---
name: jama-writing-style
description: Use when tightening prose and removing spin from a JAMA manuscript to match the journal's clinical house style and the AMA Manual of Style. Polishes language and framing; it does NOT change the analysis or the reported numbers.
---

# Writing Style & House Style (jama-writing-style)

## When to trigger

- Prose is verbose, hedged, or jargon-heavy for a general clinician audience
- The Conclusions overstate the data ("spin")
- Observational findings are written with causal verbs
- Late-stage polish before submission, after design/stats/exhibits are settled

## House-style essentials (AMA Manual of Style)
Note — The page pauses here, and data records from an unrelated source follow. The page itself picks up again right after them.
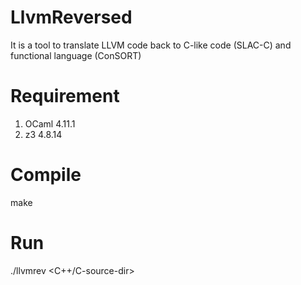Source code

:# LlvmReversed
It is a tool to translate LLVM code back to C-like code (SLAC-C) and functional language (ConSORT)


# Requirement
1. OCaml 4.11.1
2. z3 4.8.14

# Compile
make

# Run
./llvmrev <C++/C-source-dir>

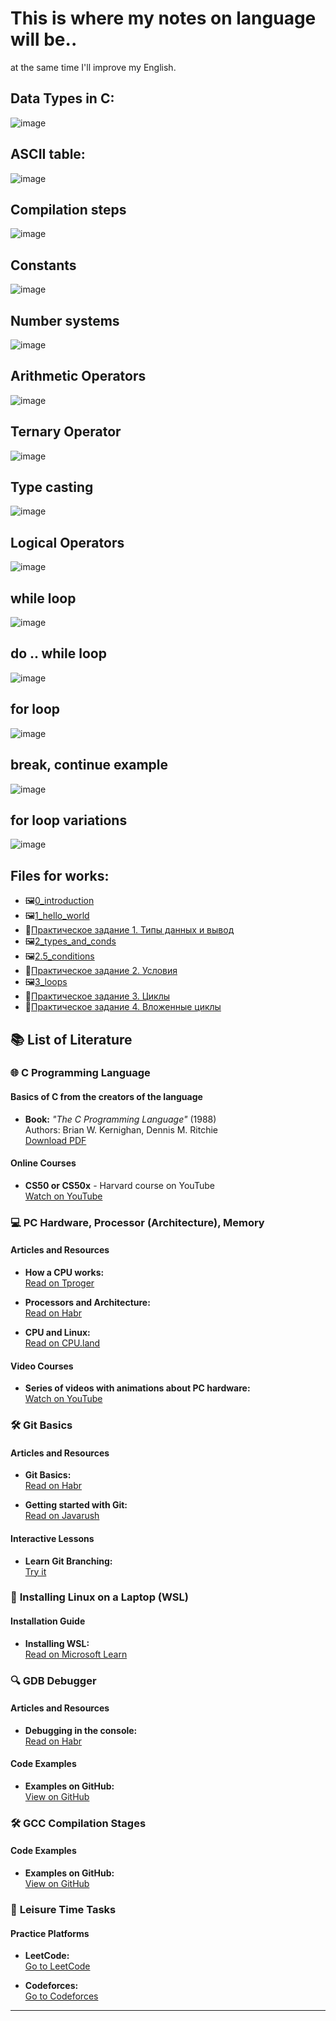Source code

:# This is where my notes on language will be..
at the same time I'll improve my English.

## Data Types in C:
![image](https://github.com/user-attachments/assets/df788732-ad17-46e0-a9c1-d9bb8257bd4c)

## ASCII table:
![image](https://github.com/user-attachments/assets/fcdc2a46-3e96-4b19-b996-7dee4441099c)

## Compilation steps
![image](https://github.com/user-attachments/assets/1bf9399c-f362-4ed8-b5a4-1f95de0eec4c)

## Constants
![image](https://github.com/user-attachments/assets/a95d439b-3ce6-4b1b-a455-86f99d2b6a55)

## Number systems
![image](https://github.com/user-attachments/assets/3eafbe7c-98c2-4c9b-ab28-1e469e70bd88)

## Arithmetic Operators
![image](https://github.com/user-attachments/assets/e1758a81-0609-461f-b5d5-4d4b81c2f261)

## Ternary Operator
![image](https://github.com/user-attachments/assets/595762f6-dbba-4b10-82ad-a861e6fe6404)

## Type casting
![image](https://github.com/user-attachments/assets/0c35045e-51ce-4270-a355-34ffbd5282ab)

## Logical Operators
![image](https://github.com/user-attachments/assets/c7999f10-7fbd-47f2-99a8-bcf2001ba4f9)

## while loop
![image](https://github.com/user-attachments/assets/aba572a7-c80b-4ce1-b695-771ef6eed3e6)

## do .. while loop
![image](https://github.com/user-attachments/assets/d58e2ba0-d74b-4846-a36f-ea3a17946c53)

## for loop
![image](https://github.com/user-attachments/assets/13b01ea6-f217-485e-9dc7-f555fcaf0f50)

## break, continue example
![image](https://github.com/user-attachments/assets/75fb8bd3-dfa0-497b-baf6-777d208229f5)

## for loop variations
![image](https://github.com/user-attachments/assets/3e8045cf-452a-4f56-be9a-40e3123e3c90)

## Files for works:
- 🖼️[0_introduction](https://eios.sibsutis.ru/mod/resource/view.php?id=161078)
- 🖼️[1_hello_world](https://eios.sibsutis.ru/mod/resource/view.php?id=161567)
- 📄[Практическое задание 1. Типы данных и вывод](https://eios.sibsutis.ru/mod/resource/view.php?id=161572)
- 🖼️[2_types_and_conds](https://eios.sibsutis.ru/mod/resource/view.php?id=162002)
- 🖼️[2.5_conditions](https://eios.sibsutis.ru/mod/resource/view.php?id=162377)
- 📄[Практическое задание 2. Условия](https://eios.sibsutis.ru/mod/resource/view.php?id=162144)
- 🖼️[3_loops](https://eios.sibsutis.ru/mod/resource/view.php?id=162400)
- 📄[Практическое задание 3. Циклы](https://eios.sibsutis.ru/mod/resource/view.php?id=162401)
- 📄[Практическое задание 4. Вложенные циклы](https://eios.sibsutis.ru/mod/resource/view.php?id=162402)

## 📚 List of Literature

### 🌐 **C Programming Language**

#### Basics of C from the creators of the language
- **Book:** *"The C Programming Language"* (1988)  
  Authors: Brian W. Kernighan, Dennis M. Ritchie  
  [Download PDF](https://github.com/auspbro/ebook-c/blob/master/The.C.Programming.Language.2Nd.Ed%20Prentice.Hall.Brian.W.Kernighan.and.Dennis.M.Ritchie..pdf)

#### Online Courses
- **CS50 or CS50x** - Harvard course on YouTube  
  [Watch on YouTube](https://www.youtube.com/watch?v=cwtpLIWylAw&list=PLhQjrBD2T381WAHyx1pq-sBfykqMBI7V4&index=2)

### 💻 **PC Hardware, Processor (Architecture), Memory**

#### Articles and Resources
- **How a CPU works:**  
  [Read on Tproger](https://tproger.ru/explain/how-cpu-works)

- **Processors and Architecture:**  
  [Read on Habr](https://habr.com/ru/companies/selectel/articles/542074/)

- **CPU and Linux:**  
  [Read on CPU.land](https://cpu.land/the-basics)

#### Video Courses
- **Series of videos with animations about PC hardware:**  
  [Watch on YouTube](https://www.youtube.com/watch?v=wtdnatmVdIg&list=PL6rx9p3tbsMsZ9hUvU-kDOXc8Fot04Hhu&ab_channel=BranchEducation)

### 🛠️ **Git Basics**

#### Articles and Resources
- **Git Basics:**  
  [Read on Habr](https://habr.com/ru/articles/541258/)

- **Getting started with Git:**  
  [Read on Javarush](https://javarush.com/groups/posts/2683-nachalo-rabotih-s-git-podrobnihy-gayd-dlja-novichkov)

#### Interactive Lessons
- **Learn Git Branching:**  
  [Try it](https://learngitbranching.js.org/?locale=ru_RU)

### 🐧 **Installing Linux on a Laptop (WSL)**

#### Installation Guide
- **Installing WSL:**  
  [Read on Microsoft Learn](https://learn.microsoft.com/ru-ru/windows/wsl/install)

### 🔍 **GDB Debugger**

#### Articles and Resources
- **Debugging in the console:**  
  [Read on Habr](https://habr.com/ru/articles/535960/)

#### Code Examples
- **Examples on GitHub:**  
  [View on GitHub](https://github.com/kruffka/C-Programming)

### 🛠️ **GCC Compilation Stages**

#### Code Examples
- **Examples on GitHub:**  
  [View on GitHub](https://github.com/kruffka/C-Programming/tree/master/0_hello_world)

### 🧩 **Leisure Time Tasks**

#### Practice Platforms
- **LeetCode:**  
  [Go to LeetCode](https://leetcode.com/)

- **Codeforces:**  
  [Go to Codeforces](https://codeforces.com/)

---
- JAMA follows the **AMA Manual of Style**. Conform numbers, units, abbreviations, statistical notation, and reference format to it — verify current rules in the manual / author instructions.
- **SI units** with conventional units as needed; define every abbreviation at first use; avoid undefined acronyms.
- **Person-first, non-stigmatizing language** (e.g., "patients with diabetes," not "diabetics"); report and justify race/ethnicity and sex/gender per current JAMA guidance.
- Exact p-values (P = .04, not P < .05); leading zeros omitted for p-values per AMA convention; estimates always paired with 95% CIs.
- Active voice and short sentences where possible; the IMRaD structure (Introduction, Methods, Results, Discussion).

## Avoiding "spin"

Spin is language that makes results sound better than the data support. JAMA reviewers and editors actively police it.

| Spin pattern                                            | Fix                                                       |
|---------------------------------------------------------|-----------------------------------------------------------|
| Null primary outcome, upbeat conclusion                 | State the primary result plainly; do not pivot to secondaries |
| Secondary/post hoc outcome framed as main finding       | Foreground the pre-specified primary outcome              |
| "Trend toward significance" for a non-significant result | Report the estimate + CI; avoid the phrase                |
| Causal verbs ("reduced," "caused") for observational data | Use associational verbs ("was associated with")           |
| "Safe and well tolerated" beyond what harms data show   | Report harms quantitatively; calibrate the claim          |
| Over-generalizing beyond the studied population         | Bound the conclusion to the sample/setting                |

## Discussion structure JAMA expects

1. Brief statement of the principal findings (tied to the primary outcome).
2. Comparison with prior evidence; how this study adds.
3. Possible mechanisms / explanations (without overreach).
4. **Limitations** — candid, specific (bias, generalizability, power, missing data).
5. Conclusions and clinical relevance, proportionate to the evidence.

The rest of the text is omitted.